Liberals routinely claim the moral high ground. They believe government should directly help the poor and other groups of victims, and assert that conservatives just want to make things better for the rich. An air of superiority permeates the demeanor of many university professors, wealthy movie stars, and cable network personalities. For them, there is no debate: they are morally superior. To that end, they push for ever bigger, more intrusive government. That has a feedback effect: the more people depending on big government, the more downtrodden to vote for Democrats to continue it, and the more superior they feel.
But are they more moral, as a group, than conservatives? Should we hold them up as models of morality? First, a disclaimer – politicians of all stripes are often corrupt and self-serving, but let’s ignore that and just assume liberals and conservatives act for what they believe is the greater good, not just for themselves.
First of all, liberals reside on the left of the big-to-smaller-government spectrum, as well as the left of the government-power-to-personal-freedom spectrum. They always push for bigger, more powerful government – with more regulations, more taxes, and less freedom for the individual. Point for conservatives.
Liberals want government to decide who is poor, keep raising the poverty line, and do all they can to keep government largesse flowing to them, rather than improve their overall circumstances. They don’t really want the poor to help themselves. They have allowed nearly half of the public to get away with paying no taxes whatever. In effect, they attempt to make many voters dependent on government money. Conservatives want to make it possible for people to help themselves.
Liberals aren’t fiscally responsible. They’ve grown the deficit and the public debt under Obama, and despite holding all power for two years, have made no move to reform anything. They’ve run the government on continuing resolutions, never daring to produce a budget which might have to cut a government program.
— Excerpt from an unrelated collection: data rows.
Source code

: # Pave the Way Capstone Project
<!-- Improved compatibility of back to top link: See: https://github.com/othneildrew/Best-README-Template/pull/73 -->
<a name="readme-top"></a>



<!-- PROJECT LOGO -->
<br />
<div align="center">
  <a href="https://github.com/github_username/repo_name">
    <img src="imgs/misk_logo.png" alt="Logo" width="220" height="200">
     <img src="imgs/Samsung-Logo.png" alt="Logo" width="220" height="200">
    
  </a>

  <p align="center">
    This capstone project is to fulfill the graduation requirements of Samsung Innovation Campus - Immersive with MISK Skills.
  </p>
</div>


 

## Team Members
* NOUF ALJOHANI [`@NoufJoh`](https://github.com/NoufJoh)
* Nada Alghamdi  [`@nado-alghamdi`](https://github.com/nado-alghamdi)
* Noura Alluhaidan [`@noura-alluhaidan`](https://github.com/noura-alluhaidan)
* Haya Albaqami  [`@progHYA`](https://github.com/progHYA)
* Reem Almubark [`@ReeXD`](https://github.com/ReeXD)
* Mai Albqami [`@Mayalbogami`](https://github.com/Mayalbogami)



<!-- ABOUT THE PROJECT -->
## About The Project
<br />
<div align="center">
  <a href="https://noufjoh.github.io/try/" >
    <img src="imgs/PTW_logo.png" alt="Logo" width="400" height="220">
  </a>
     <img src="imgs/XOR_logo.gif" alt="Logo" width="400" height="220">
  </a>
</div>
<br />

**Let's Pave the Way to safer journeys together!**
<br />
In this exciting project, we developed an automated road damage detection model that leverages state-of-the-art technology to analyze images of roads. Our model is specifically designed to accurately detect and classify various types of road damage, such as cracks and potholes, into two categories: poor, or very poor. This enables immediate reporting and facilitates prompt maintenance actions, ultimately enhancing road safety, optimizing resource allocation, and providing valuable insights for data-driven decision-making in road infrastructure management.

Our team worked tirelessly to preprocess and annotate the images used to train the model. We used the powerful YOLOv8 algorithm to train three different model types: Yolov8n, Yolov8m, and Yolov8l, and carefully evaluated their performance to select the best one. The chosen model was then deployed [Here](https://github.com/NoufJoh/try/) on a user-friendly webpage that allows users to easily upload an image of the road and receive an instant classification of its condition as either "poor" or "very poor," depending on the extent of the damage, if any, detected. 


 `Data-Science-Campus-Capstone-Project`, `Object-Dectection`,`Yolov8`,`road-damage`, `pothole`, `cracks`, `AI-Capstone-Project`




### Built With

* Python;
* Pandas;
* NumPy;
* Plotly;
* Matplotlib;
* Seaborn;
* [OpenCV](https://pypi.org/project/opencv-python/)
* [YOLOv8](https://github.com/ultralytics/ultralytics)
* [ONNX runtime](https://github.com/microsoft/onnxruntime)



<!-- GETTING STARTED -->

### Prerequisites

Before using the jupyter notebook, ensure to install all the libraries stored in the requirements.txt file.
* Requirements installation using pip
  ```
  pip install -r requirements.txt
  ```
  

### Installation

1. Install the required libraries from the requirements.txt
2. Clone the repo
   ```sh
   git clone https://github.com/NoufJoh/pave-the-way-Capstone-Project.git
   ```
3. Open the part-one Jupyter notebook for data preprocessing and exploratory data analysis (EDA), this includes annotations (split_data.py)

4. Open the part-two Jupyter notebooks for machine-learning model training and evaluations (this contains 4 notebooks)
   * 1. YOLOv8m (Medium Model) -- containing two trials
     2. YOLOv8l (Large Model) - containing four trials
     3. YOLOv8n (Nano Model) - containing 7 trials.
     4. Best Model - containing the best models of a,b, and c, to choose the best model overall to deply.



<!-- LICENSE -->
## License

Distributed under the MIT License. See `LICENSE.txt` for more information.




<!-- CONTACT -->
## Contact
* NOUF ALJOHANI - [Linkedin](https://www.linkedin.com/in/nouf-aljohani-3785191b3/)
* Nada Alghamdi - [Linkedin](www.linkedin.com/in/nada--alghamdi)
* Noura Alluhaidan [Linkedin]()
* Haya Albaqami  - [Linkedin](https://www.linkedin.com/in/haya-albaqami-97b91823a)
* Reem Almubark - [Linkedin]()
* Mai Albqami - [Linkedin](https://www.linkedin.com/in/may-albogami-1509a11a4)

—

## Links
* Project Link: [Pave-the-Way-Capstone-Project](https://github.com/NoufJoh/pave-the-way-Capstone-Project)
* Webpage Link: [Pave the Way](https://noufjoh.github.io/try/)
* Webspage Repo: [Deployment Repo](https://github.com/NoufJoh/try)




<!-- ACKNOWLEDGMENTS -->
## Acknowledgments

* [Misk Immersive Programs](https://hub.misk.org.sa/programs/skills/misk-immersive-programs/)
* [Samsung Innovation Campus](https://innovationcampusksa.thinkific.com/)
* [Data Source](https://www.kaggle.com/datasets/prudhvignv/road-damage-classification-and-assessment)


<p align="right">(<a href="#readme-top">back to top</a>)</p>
Leftists are notorious for dishonesty. They believe the end justifies any means. Liberals dance dangerously close to that attitude. For example, liberal journalists and TV personalities routinely pretend to be objective while pushing the liberal agenda. This is hypocrisy.
LIberals consistently attack family values, such as traditional marriage and religious freedom. They have asserted rights that never existed before, and imposed them on the majority.
Liberals have no compunction in using mobs to enforce their minority will on the majority. The huge, organized demonstrations in Wisconsin are an example; the various Occupy movements are another. Mob action is the opposite of rational discourse and democratic process. Conservative movements like the Tea Party have behaved properly, and have never used mob action to try to enforce their will.
Liberals seem to hate capitalism. They want totally regulated economy. Never mind that such has never worked – even Russia and China have had to back away from it. Vigorous capitalist economies have done more to raise the standard of living than anything else, particularly in America. But Liberals still fight it.
From all of the above, and much more, conservatives in general really hold the moral high ground. The Obama administration proves that. Obama flaunts the will of the majority – mostly conservatives who want smaller, simpler, less intrusive government, personal freedom and responsibility, and a lawful society. He has increased government power: ignoring congress on many issues, increasing government size, allowing the debt to grow more than all previous presidents combined, taking over health care, spending ever more, refusing to even consider entitlement reform (while saying he is interested in doing so), pushing irrational energy ideas, and on and on.
He does all that with an arrogant, confident air. But you can’t blame him: he’s a liberal, therefore he believes he is morally superior. He’s wrong.